2. This question is similar to that of Simonov. Is the hippocampus important for memory consolidation? Most of the data from the laboratory of Maties indicate that it is. Even in the framework of the theory of Milner of the cellular pool we can hardly deny this. A concrete question - what form of memory? What is consolidated? I suppose all the most important information from the cortex arrives through the perforant pathway and that this information is processed along the circuit of Papez, which, apparently is the most important structure for learning with low probability. The septal input has an important gating function and primarily the noradrenergic fibres should play a role in the increase of the signal level over noise. Do you share this hypothesis?

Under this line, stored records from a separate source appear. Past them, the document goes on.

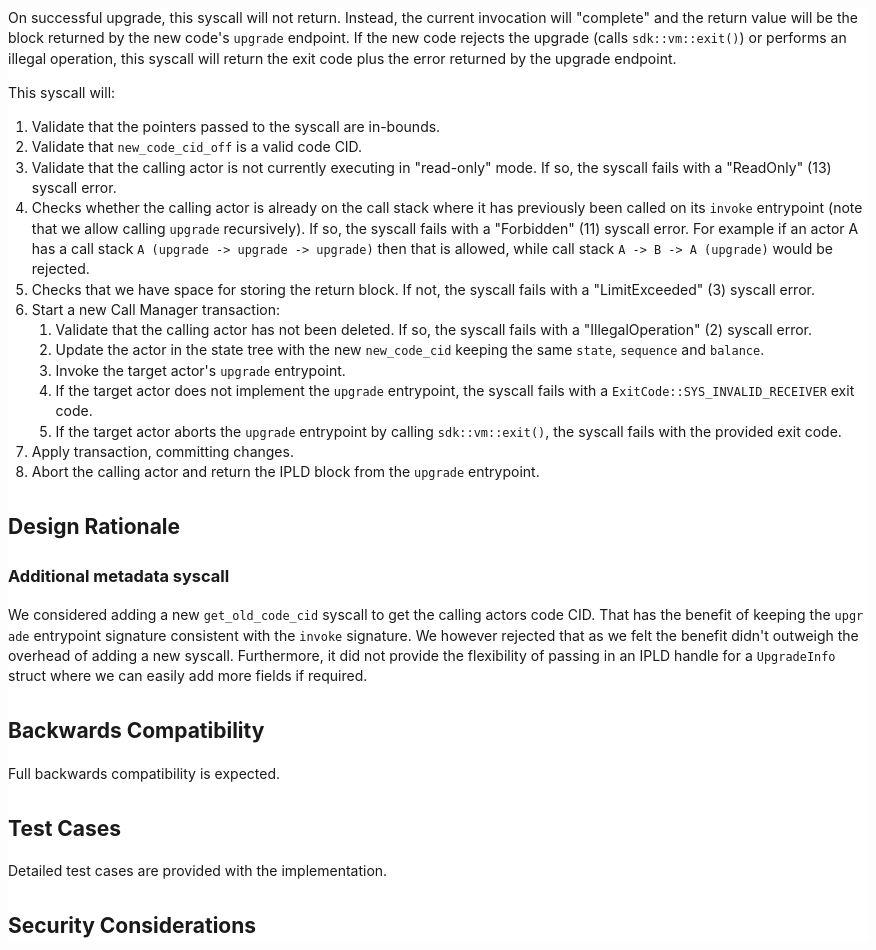 On successful upgrade, this syscall will not return. Instead, the current invocation will "complete" and the return value will be the block returned by the new code's `upgrade` endpoint. If the new code rejects the upgrade (calls `sdk::vm::exit()`) or performs an illegal operation, this syscall will return the exit code plus the error returned by the upgrade endpoint.

This syscall will:
1. Validate that the pointers passed to the syscall are in-bounds.
2. Validate that `new_code_cid_off` is a valid code CID.
3. Validate that the calling actor is not currently executing in "read-only" mode. If so, the syscall fails with a "ReadOnly" (13) syscall error.
4. Checks whether the calling actor is already on the call stack where it has previously been called on its `invoke` entrypoint (note that we allow calling `upgrade` recursively). If so, the syscall fails with a "Forbidden" (11) syscall error. For example if an actor A has a call stack `A (upgrade -> upgrade -> upgrade)` then that is allowed, while call stack `A -> B -> A (upgrade)` would be rejected.
5. Checks that we have space for storing the return block. If not, the syscall fails with a "LimitExceeded" (3) syscall error.
6. Start a new Call Manager transaction:
    1. Validate that the calling actor has not been deleted. If so, the syscall fails with a "IllegalOperation" (2) syscall error.
    2. Update the actor in the state tree with the new `new_code_cid` keeping the same `state`, `sequence` and `balance`.
    3. Invoke the target actor's `upgrade` entrypoint.
    4. If the target actor does not implement the `upgrade` entrypoint, the syscall fails with a `ExitCode::SYS_INVALID_RECEIVER` exit code.
    5. If the target actor aborts the `upgrade` entrypoint by calling `sdk::vm::exit()`, the syscall fails with the provided exit code.
7. Apply transaction, committing changes.
8. Abort the calling actor and return the IPLD block from the `upgrade` entrypoint.

## Design Rationale

### Additional metadata syscall

We considered adding a new `get_old_code_cid` syscall to get the calling actors code CID. That has the benefit of keeping the `upgrade` entrypoint signature consistent with the `invoke` signature. We however rejected that as we felt the benefit didn't outweigh the overhead of adding a new syscall. Furthermore, it did not provide the flexibility of passing in an IPLD handle for a `UpgradeInfo` struct where we can easily add more fields if required.

## Backwards Compatibility

Full backwards compatibility is expected.

## Test Cases

Detailed test cases are provided with the implementation.

## Security Considerations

T. Oniani. 1. The regular slow hippocampal activity (in the range of theta rhythm in cats and in certain conditions reaching 8-12 Hz in rats) may serve as an electrographic correlate for many behavioral acts, requiring for their performance the enhancement of nonspecific activity of the brain. Such acts are: the orientation reaction, fear, aggression, food-procuring activity, conditioned reflex movements, etc. Rhythmic activity of the hippocampus may arise also without any evident motor acts, in case the emotional tension of the animal reaches a certain level. The regular synchronized activity of the hippocampus appears to be most pronounced during paradoxical sleep. Recording of neuronal activity from the mesodiencephalic structures indicates that it is just at this time that enhancement of nonspecific activity of the brain occurs. Assumption of Green and Arduini that the level of development of the hippocampal theta rhythm corresponds to that of arousal is perhaps more right. The hippocampal theta rhythm is so much vividly expressed and readily measurable event that it always attracted attention of investigators of the neurophysiological mechanisms of behavior. They all considered that the hippocampal theta rhythm is causally related with the reactions investigated by them. Actually, all these reactions are realized on the background of nonspecific activation of the brain and, respectively, there occurs the enhancement of the hippocampal theta rhythm. The hippocampal theta rhythm is not a specific correlate for any behavioral act or any level of memory organization, although there were and still are many an attempt made to prove this.

2. Usually, by the term "consolidation" one means delivery of traces of short-term memory to a long-term storage. The same meaning was construed by us too speaking of the role played by the hippocampus in the processes of consolidation of memory traces. On the basis of the results obtained we cannot conclude that the processes directly related with the consolidation of memory traces occur in the hippocampus.

The major information arrives in the hippocampus not only through the perforant, but also through the rather vigorous septal input, which, as you have rightly noticed, has an important gating function. Perhaps the information, having arrived in the hippocampus, is transferred for storage to other structures of the limbic circuit, integrity of which is rather important for learning in general, and not only for the learning with low probability. For the realization of a gating function of the septum great importance have the cholinergic, and not only adrenergic fibres of the medial forebrain bundle.